CENTRAL UTILITY SAFETY TRAINING
Traffic flagging is considered the most dangerous job in a roadway work zone, and Central Utility requires all on-the-ground personnel to complete extensive training in this area before any onsite work may be performed.
This elearning program is used as a first-step tool to illustrate and drill the three basic flagging signals. It gets the associate ready for more extensive instructor-led training.
THIS PROGRAM'S SPECIAL POWERS
To ensure that the entire Central Utility roadway workforce can benefit from this program, keywords are offered in both English and Spanish.
On-screen graphics associate with the easily-recognized colors of a standard traffic light, giving another memory hook for each flagging signal.
The flagging sequence is illustrated in several different ways--video, static illustration, and via quizzing--to allow varied opportunities for learning.
To begin, material and interactions are presented in a predictable, sequenced approach. Later, the learner is challenged to think a little harder as unpredictability is introduced in the second drill set.

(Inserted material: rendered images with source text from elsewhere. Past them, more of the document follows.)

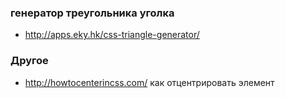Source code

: ### генератор треугольника уголка
+ http://apps.eky.hk/css-triangle-generator/

### Другое
+ http://howtocenterincss.com/ как отцентрировать элемент
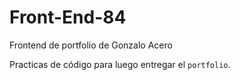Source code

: # Front-End-84
Frontend de portfolio de Gonzalo Acero

Practicas de código para luego entregar el `portfolio`.
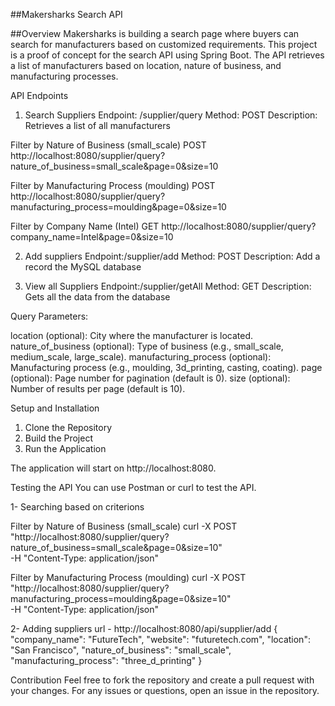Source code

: ##Makersharks Search API

##Overview
Makersharks is building a search page where buyers can search for manufacturers based on customized requirements. This project is a proof of concept for the search API using Spring Boot. 
The API retrieves a list of manufacturers based on location, nature of business, and manufacturing processes.

API Endpoints
1. Search Suppliers
Endpoint: /supplier/query
Method: POST
Description: Retrieves a list of all manufacturers

 Filter by Nature of Business (small_scale)
POST http://localhost:8080/supplier/query?nature_of_business=small_scale&page=0&size=10

Filter by Manufacturing Process (moulding)
POST http://localhost:8080/supplier/query?manufacturing_process=moulding&page=0&size=10

 Filter by Company Name (Intel)
GET http://localhost:8080/supplier/query?company_name=Intel&page=0&size=10

2. Add suppliers
Endpoint:/supplier/add
Method: POST
Description: Add a record the MySQL database

3. View all Suppliers
Endpoint:/supplier/getAll
Method: GET
Description: Gets all the data from the database


Query Parameters:

location (optional): City where the manufacturer is located.
nature_of_business (optional): Type of business (e.g., small_scale, medium_scale, large_scale).
manufacturing_process (optional): Manufacturing process (e.g., moulding, 3d_printing, casting, coating).
page (optional): Page number for pagination (default is 0).
size (optional): Number of results per page (default is 10).


Setup and Installation
1. Clone the Repository
2. Build the Project
3. Run the Application
   
The application will start on http://localhost:8080.

Testing the API
You can use Postman or curl to test the API.

1- Searching based on criterions

Filter by Nature of Business (small_scale)
curl -X POST "http://localhost:8080/supplier/query?nature_of_business=small_scale&page=0&size=10" \
-H "Content-Type: application/json"

Filter by Manufacturing Process (moulding)
curl -X POST "http://localhost:8080/supplier/query?manufacturing_process=moulding&page=0&size=10" \
-H "Content-Type: application/json"

2- Adding suppliers
 url - http://localhost:8080/api/supplier/add
{
  "company_name": "FutureTech",
  "website": "futuretech.com",
  "location": "San Francisco",
  "nature_of_business": "small_scale",
  "manufacturing_process": "three_d_printing"
}

         
Contribution
Feel free to fork the repository and create a pull request with your changes. For any issues or questions, open an issue in the repository.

Safety and process training programs require especially careful consideration of the tasks at hand and how they may be best illustrated. In addition, it’s critical that this type of training positively impacts every learner, not just those with strong reading and information-processing skills. In short, although the end product may appear simple, safety and process training is not for sissies!
Roadway flagging signals are clear and easy to follow. They must, however, become second-nature for the flagger so that they can be employed in the hazardous and unpredictable context of an active roadway. To learn the signals requires practice and drill in safe-to-fail environments, where the consequences of mistakes are insignificant. As a first step in training, elearning offers a great opportunity for learning and skill-building.
This program provides a first step in training the flagging signals. It breaks down the signals in several different ways, then asks the viewer to reconstruct what they’ve just learned. The signals are presented in both illustrated and video form, and this is supported by consistent graphics and slide layouts. On-screen text is minimized so that learners of all literacy levels can fully benefit from the training.